Artist: Composers and performers of Jewish origin such as Arnold Schoenberg, Kurt Weill, Erich Korngold, Franz Schreker, Alexander Zemlimsky, Hans Eisler, Otto Klemperer, and Erns Toch as well as modernist musicians such as Paul Hindemith, Igor Stravinsky, and An
Confronting Bodies: Nazi propagandists including Joseph Goebbels (Reich Minister for Public Enlightenment and Propaganda)and Alfred Rosenberg, the Nazi party cultural ideologue.
Date of Action: 1933, 1937, 1938
Specific Location: Germany
Description of Artwork: The Nazis qualified a wide variety of music as degenerate including cabaret, popular music, jazz, opera, and atonal avant-garde concert music.
Description of Incident: The Nazi campaign against degenerate music sought to end the careers of degenerate musicians, abolish independent music organizations, remove degenerate repertoire from concert halls and opera houses, and install ministers of music propaganda sympathetic to Nazi ideals.
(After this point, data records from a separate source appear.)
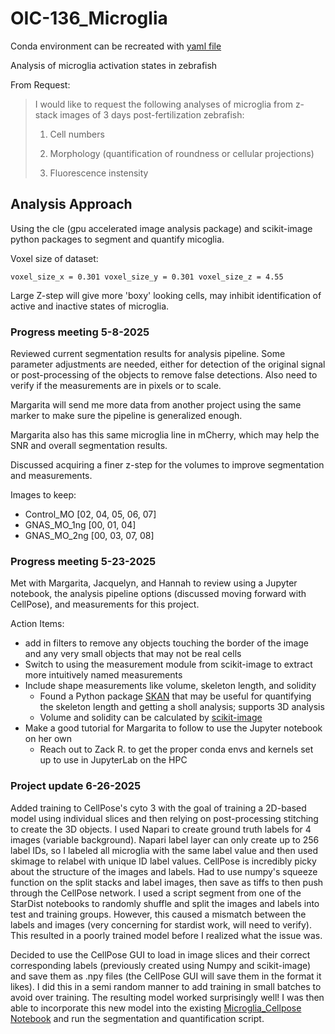 # OIC-136_Microglia

Conda environment can be recreated with [yaml file](/CellPoseCLE.yaml)

Analysis of microglia activation states in zebrafish

From Request:
>I would like to request the following analyses of microglia from z-stack images of 3 days post-fertilization zebrafish:
>
> 1. Cell numbers
>
> 2. Morphology (quantification of roundness or cellular projections)
>
> 3. Fluorescence instensity

## Analysis Approach
Using the cle (gpu accelerated image analysis package) and scikit-image python packages to segment and quantify micoglia.

Voxel size of dataset:

`voxel_size_x = 0.301
voxel_size_y = 0.301
voxel_size_z = 4.55`

Large Z-step will give more 'boxy' looking cells, may inhibit identification of active and inactive states of microglia.

### Progress meeting 5-8-2025
Reviewed current segmentation results for analysis pipeline. Some parameter adjustments are needed, either for detection of the original signal or post-processing of the objects to remove false detections. Also need to verify if the measurements are in pixels or to scale.

Margarita will send me more data from another project using the same marker to make sure the pipeline is generalized enough.

Margarita also has this same microglia line in mCherry, which may help the SNR and overall segmentation results. 

Discussed acquiring a finer z-step for the volumes to improve segmentation and measurements.

Images to keep:
- Control_MO [02, 04, 05, 06, 07]
- GNAS_MO_1ng [00, 01, 04]
- GNAS_MO_2ng [00, 03, 07, 08]

### Progress meeting 5-23-2025
Met with Margarita, Jacquelyn, and Hannah to review using a Jupyter notebook, the analysis pipeline options (discussed moving forward with CellPose), and measurements for this project. 

Action Items:
- add in filters to remove any objects touching the border of the image and any very small objects that may not be real cells
- Switch to using the measurement module from scikit-image to extract more intuitively named measurements
- Include shape measurements like volume, skeleton length, and solidity
    - Found a Python package [SKAN](https://skeleton-analysis.org/stable/getting_started/index.html) that may be useful for quantifying the skeleton length and getting a sholl analysis; supports 3D analysis
    - Volume and solidity can be calculated by [scikit-image](https://scikit-image.org/docs/dev/api/skimage.measure.html#skimage.measure.regionprops)
- Make a good tutorial for Margarita to follow to use the Jupyter notebook on her own
    - Reach out to Zack R. to get the proper conda envs and kernels set up to use in JupyterLab on the HPC

### Project update 6-26-2025
Added training to CellPose's cyto 3 with the goal of training a 2D-based model using individual slices and then relying on post-processing stitching to create the 3D objects. I used Napari to create ground truth labels for 4 images (variable background). Napari label layer can only create up to 256 label IDs, so I labeled all microglia with the same label value and then used skimage to relabel with unique ID label values. CellPose is incredibly picky about the structure of the images and labels. Had to use numpy's squeeze function on the split stacks and label images, then save as tiffs to then push through the CellPose network. I used a script segment from one of the StarDist notebooks to randomly shuffle and split the images and labels into test and training groups. However, this caused a mismatch between the labels and images (very concerning for stardist work, will need to verify). This resulted in a poorly trained model before I realized what the issue was. 

Decided to use the CellPose GUI to load in image slices and their correct corresponding labels (previously created using Numpy and scikit-image) and save them as .npy files (the CellPose GUI will save them in the format it likes). I did this in a semi random manner to add training in small batches to avoid over training. The resulting model worked surprisingly well! I was then able to incorporate this new model into the existing [Microglia_Cellpose Notebook](/Microglia_CellPose.ipynb) and run the segmentation and quantification script. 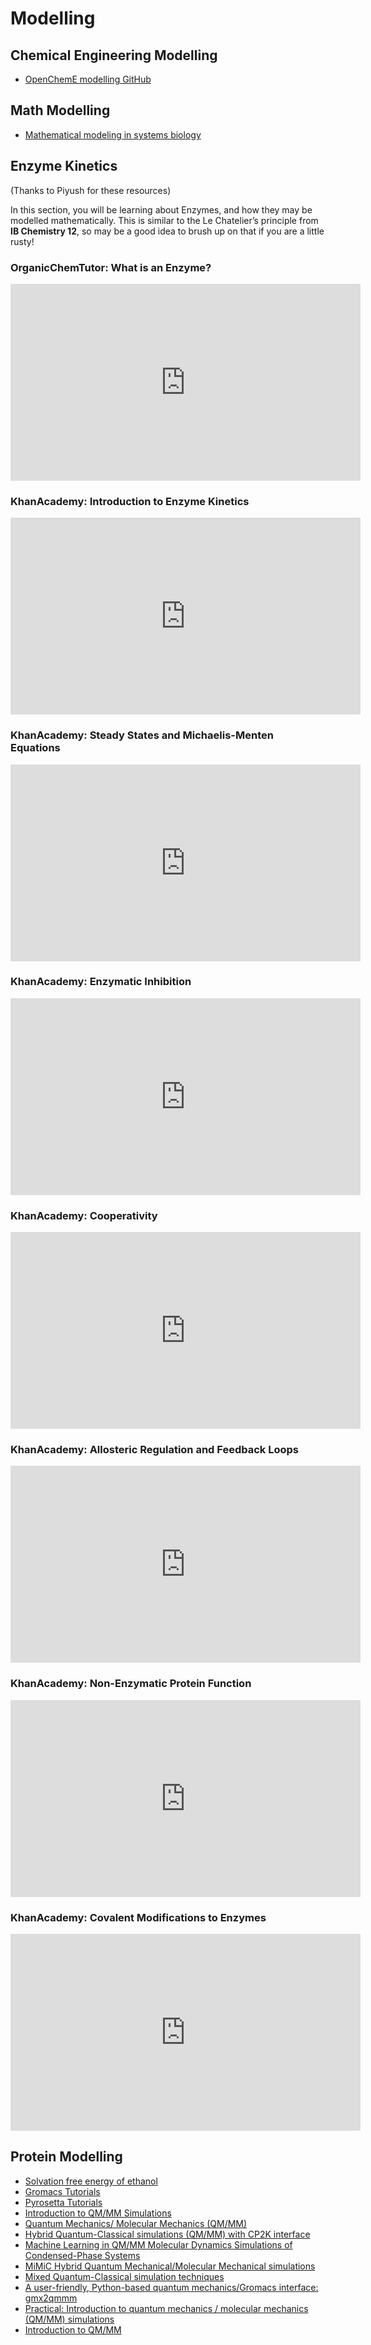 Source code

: # Modelling

## Chemical Engineering Modelling

- [OpenChemE modelling GitHub](https://github.com/OpenChemE)

## Math Modelling

- [Mathematical modeling in systems biology](https://www.math.uwaterloo.ca/~bingalls/MMSB/Notes.pdf)

## Enzyme Kinetics

(Thanks to Piyush for these resources)

In this section, you will be learning about Enzymes, and how they may be modelled mathematically. This is similar to the Le Chatelier’s principle from **IB Chemistry 12**, so may be a good idea to brush up on that if you are a little rusty!

### OrganicChemTutor: What is an Enzyme?

<iframe width="560" height="315" src="https://www.youtube.com/embed/tCGUsiXIYhw?si=P68jJpaMaZKsylAQ" title="YouTube video player" frameborder="0" allow="accelerometer; autoplay; clipboard-write; encrypted-media; gyroscope; picture-in-picture; web-share" allowfullscreen></iframe>

### KhanAcademy: Introduction to Enzyme Kinetics

<iframe width="560" height="315" src="https://www.youtube.com/embed/X_YXTWU2maY?si=tKspCTakdMpq4kaV" title="YouTube video player" frameborder="0" allow="accelerometer; autoplay; clipboard-write; encrypted-media; gyroscope; picture-in-picture; web-share" allowfullscreen></iframe>

### KhanAcademy: Steady States and Michaelis-Menten Equations

<iframe width="560" height="315" src="https://www.youtube.com/embed/7u2MkbsE_dw?si=EbxaE-_RQQV75woU" title="YouTube video player" frameborder="0" allow="accelerometer; autoplay; clipboard-write; encrypted-media; gyroscope; picture-in-picture; web-share" allowfullscreen></iframe>

### KhanAcademy: Enzymatic Inhibition

<iframe width="560" height="315" src="https://www.youtube.com/embed/ALU24yhKJZw?si=ncx0lXGDp2TEbC3n" title="YouTube video player" frameborder="0" allow="accelerometer; autoplay; clipboard-write; encrypted-media; gyroscope; picture-in-picture; web-share" allowfullscreen></iframe>

### KhanAcademy: Cooperativity

<iframe width="560" height="315" src="https://www.youtube.com/embed/5xp9lI_fXDo?si=Xakc1uBTg53tbJtg" title="YouTube video player" frameborder="0" allow="accelerometer; autoplay; clipboard-write; encrypted-media; gyroscope; picture-in-picture; web-share" allowfullscreen></iframe>

### KhanAcademy: Allosteric Regulation and Feedback Loops

<iframe width="560" height="315" src="https://www.youtube.com/embed/UWrJssS76XE?si=l4aa-sDBzaye_wwn" title="YouTube video player" frameborder="0" allow="accelerometer; autoplay; clipboard-write; encrypted-media; gyroscope; picture-in-picture; web-share" allowfullscreen></iframe>

### KhanAcademy: Non-Enzymatic Protein Function

<iframe width="560" height="315" src="https://www.youtube.com/embed/eVmLvbB6L18?si=nY1tfSBOONdYhm1K" title="YouTube video player" frameborder="0" allow="accelerometer; autoplay; clipboard-write; encrypted-media; gyroscope; picture-in-picture; web-share" allowfullscreen></iframe>

### KhanAcademy: Covalent Modifications to Enzymes

<iframe width="560" height="315" src="https://www.youtube.com/embed/yqwnRekNLg4?si=0mR1APFVir6rybZO" title="YouTube video player" frameborder="0" allow="accelerometer; autoplay; clipboard-write; encrypted-media; gyroscope; picture-in-picture; web-share" allowfullscreen></iframe>

## Protein Modelling

- [Solvation free energy of ethanol](https://tutorials.gromacs.org/docs/free-energy-of-solvation.html)
- [Gromacs Tutorials](http://www.mdtutorials.com/gmx/)
- [Pyrosetta Tutorials](https://www.pyrosetta.org/documentation/tutorials)
- [Introduction to QM/MM Simulations](https://www.mpinat.mpg.de/634655/Groenhof_2013_Meth_Mol_Biol.pdf)
- [Quantum Mechanics/ Molecular Mechanics (QM/MM)](https://dasher.wustl.edu/chem478/lectures/lecture-26.pdf)
- [Hybrid Quantum-Classical simulations (QM/MM) with CP2K interface](https://www.gromacs.org/topic/qmmm.html)
- [Machine Learning in QM/MM Molecular Dynamics Simulations of Condensed-Phase Systems](https://pubs.acs.org/doi/10.1021/acs.jctc.0c01112)
- [MiMiC Hybrid Quantum Mechanical/Molecular Mechanical simulations](https://manual.gromacs.org/current/reference-manual/special/mimic-qmmm.html)
- [Mixed Quantum-Classical simulation techniques](https://manual.gromacs.org/2021.2/reference-manual/special/qmmm.html)
- [A user-friendly, Python-based quantum mechanics/Gromacs interface: gmx2qmmm](https://onlinelibrary.wiley.com/doi/abs/10.1002/qua.26486)
- [Practical: Introduction to quantum mechanics / molecular mechanics (QM/MM) simulations](http://cmb.bio.uni-goettingen.de/pract/p7/)
- [Introduction to QM/MM](https://www.ebi.ac.uk/training/materials/biomolecular-simulations-materials/introduction-to-qm-mm/introduction-to-qm-mm/)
In 1933 the attack on music began with the Civil Service Restoration Act which allowed the authorities to dismiss any non-Aryan or politically suspect musician who was employed wither as a teacher at State Music Conservatory or as a performer in an opera house or music hall. Within the first months of Nazi rule many prominent musicians left Germany, including Schoenberg. The Nazis then seized control of the national broadcasting system and jazz was banned from the airwaves. A telegram sent from American musicians to Hitler in protest of this act led to the boycott of their recordings as well. Music critics and journalists who sympathized with modernism were also removed from their jobs. In November of that same year the Reich Chamber of Music was introduced. If you wanted to make a living as a musician you had to obtain membership to this group. In 1937 after charges of having a degenerate repertoire, Goebbels shut down the Allgemeine Deutsche Musikverein music festival and established in its place the Reichmusiktage. During this time censorship of music intensified and local music organizers were assigned to monitor music in every town. In May of 1938 Hans Severus Ziegler organized the Entartete Musik, which ridiculed the work of degenerate composers. When Austria and Czechoslovakia were invaded that year Nazi cultural policies were instated and many musicians were sent to concentration camps.
Results of Incident: Many of the musicians who left Germany during the Nazi era found it hard to work in their new environment and some found their careers ended. In the 1970s many of these composers were rediscovered. In the 1990s a series of CDs came out called Entartete Musik, which featured the works of the musicians that were persecuted under the Nazis.